# References to Beethoven 9th in 1st symphony



## Lenny (Jul 19, 2016)

I don't know if it is a tradition started by Brahms, but some composers seem to reference to Beethoven 9th in their 1st symphony (Brahms did it very boldly). I was wondering how many of these are out there. Let's start with

George Enescu symphony in E-flat major

Also "indirect" references (reference to Brahms #1 reference to B) are counted in.

What does it tell you about the composer?


----------



## Retrograde Inversion (Nov 27, 2016)

When I saw your thread title, I assumed you meant that there were somehow references to the ninth in Beethoven's own first symphony, as though he had jumped into his TARDIS and travelled back nearly thirty years to hide some obscure reference to the ninth in the work of his younger self.


----------



## Lenny (Jul 19, 2016)

Retrograde Inversion said:


> When I saw your thread title, I assumed you meant that there were somehow references to the ninth in Beethoven's own first symphony, as though he had jumped into his TARDIS and travelled back nearly thirty years to hide some obscure reference to the ninth in the work of his younger self.

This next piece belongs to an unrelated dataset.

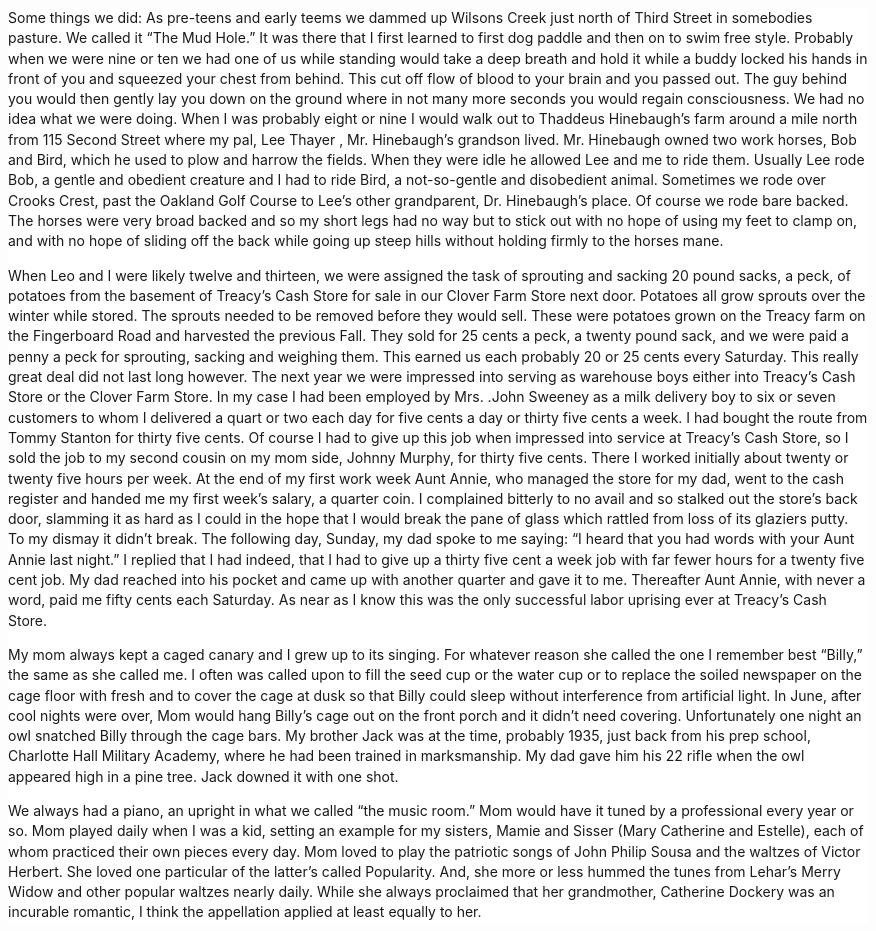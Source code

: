 Some things we did: As pre-teens and early teems we dammed up Wilsons Creek just north of Third Street in somebodies pasture. We called it “The Mud Hole.” It was there that I first learned to first dog paddle and then on to swim free style. Probably when we were nine or ten we had one of us while standing would take a deep breath and hold it while a buddy locked his hands in front of you and squeezed your chest from behind. This cut off flow of blood to your brain and you passed out. The guy behind you would then gently lay you down on the ground where in not many more seconds you would regain consciousness. We had no idea what we were doing. When I was probably eight or nine I would walk out to Thaddeus Hinebaugh’s farm around a mile north from 115 Second Street where my pal, Lee Thayer , Mr. Hinebaugh’s grandson lived. Mr. Hinebaugh owned two work horses, Bob and Bird, which he used to plow and harrow the fields. When they were idle he allowed Lee and me to ride them. Usually Lee rode Bob, a gentle and obedient creature and I had to ride Bird, a not-so-gentle and disobedient animal. Sometimes we rode over Crooks Crest, past the Oakland Golf Course to Lee’s other grandparent, Dr. Hinebaugh’s place. Of course we rode bare backed. The horses were very broad backed and so my short legs had no way but to stick out with no hope of using my feet to clamp on, and with no hope of sliding off the back while going up steep hills without holding firmly to the horses mane. 

When Leo and I were likely twelve and thirteen, we were assigned the task of sprouting and sacking 20 pound sacks, a peck, of potatoes from the basement of Treacy’s Cash Store for sale in our Clover Farm Store next door. Potatoes all grow sprouts over the winter while stored. The sprouts needed to be removed before they would sell. These were potatoes grown on the Treacy farm on the Fingerboard Road and harvested the previous Fall. They sold for 25 cents a peck, a twenty pound sack, and we were paid a penny a peck for sprouting, sacking and weighing them. This earned us each probably 20 or 25 cents every Saturday. This really great deal did not last long however. The next year we were impressed into serving as warehouse boys either into Treacy’s Cash Store or the Clover Farm Store. In my case I had been employed by Mrs. .John Sweeney as a milk delivery boy to six or seven customers to whom I delivered a quart or two each day for five cents a day or thirty five cents a week. I had bought the route from Tommy Stanton for thirty five cents. Of course I had to give up this job when impressed into service at Treacy’s Cash Store, so I sold the job to my second cousin on my mom side, Johnny Murphy, for thirty five cents. There I worked initially about twenty or twenty five hours per week. At the end of my first work week Aunt Annie, who managed the store for my dad, went to the cash register and handed me my first week’s salary, a quarter coin. I complained bitterly to no avail and so stalked out the store’s back door, slamming it as hard as I could in the hope that I would break the pane of glass which rattled from loss of its glaziers putty. To my dismay it didn’t break. The following day, Sunday, my dad spoke to me saying: “I heard that you had words with your Aunt Annie last night.” I replied that I had indeed, that I had to give up a thirty five cent a week job with far fewer hours for a twenty five cent job. My dad reached into his pocket and came up with another quarter and gave it to me. Thereafter Aunt Annie, with never a word, paid me fifty cents each Saturday. As near as I know this was the only successful labor uprising ever at Treacy’s Cash Store.

My mom always kept a caged canary and I grew up to its singing. For whatever reason she called the one I remember best “Billy,” the same as she called me. I often was called upon to fill the seed cup or the water cup or to replace the soiled newspaper on the cage floor with fresh and to cover the cage at dusk so that Billy could sleep without interference from artificial light. In June, after cool nights were over, Mom would hang Billy’s cage out on the front porch and it didn’t need covering. Unfortunately one night an owl snatched Billy through the cage bars. My brother Jack was at the time, probably 1935, just back from his prep school, Charlotte Hall Military Academy, where he had been trained in marksmanship. My dad gave him his 22 rifle when the owl appeared high in a pine tree. Jack downed it with one shot.

We always had a piano, an upright in what we called “the music room.” Mom would have it tuned by a professional every year or so. Mom played daily when I was a kid, setting an example for my sisters, Mamie and Sisser (Mary Catherine and Estelle), each of whom practiced their own pieces every day. Mom loved to play the patriotic songs of John Philip Sousa and the waltzes of Victor Herbert. She loved one particular of the latter’s called Popularity. And, she more or less hummed the tunes from Lehar’s Merry Widow and other popular waltzes nearly daily. While she always proclaimed that her grandmother, Catherine Dockery was an incurable romantic, I think the appellation applied at least equally to her.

Haha, you are right.. Now that I read it. But you know, he just might done exactly that! Nothing impossible for Ludvig Van...


----------



## hpowders (Dec 23, 2013)

Schubert 9th Symphony. Contains a little Beethoven 9th quote as tribute most likely.


----------



## Sina (Aug 3, 2012)

Iranian composer Alireza Mashayekhi's 9th Symphony "My World" is also a tribute to Beethoven's 9th:


----------



## Bettina (Sep 29, 2016)

I can't think of any 1st symphony references. But in Dvorak's Ninth Symphony, the finale reminds me a bit of Beethoven's "Ode to Joy" theme. It uses some of the same intervals and dotted rhythm patterns. 

Dvorak incorporates these references very smoothly. They don't come across as quotations that have been tacked onto the music. They grow organically out of the main themes from the first and second movements, which feature similar types of dotted rhythms and interval patterns.


----------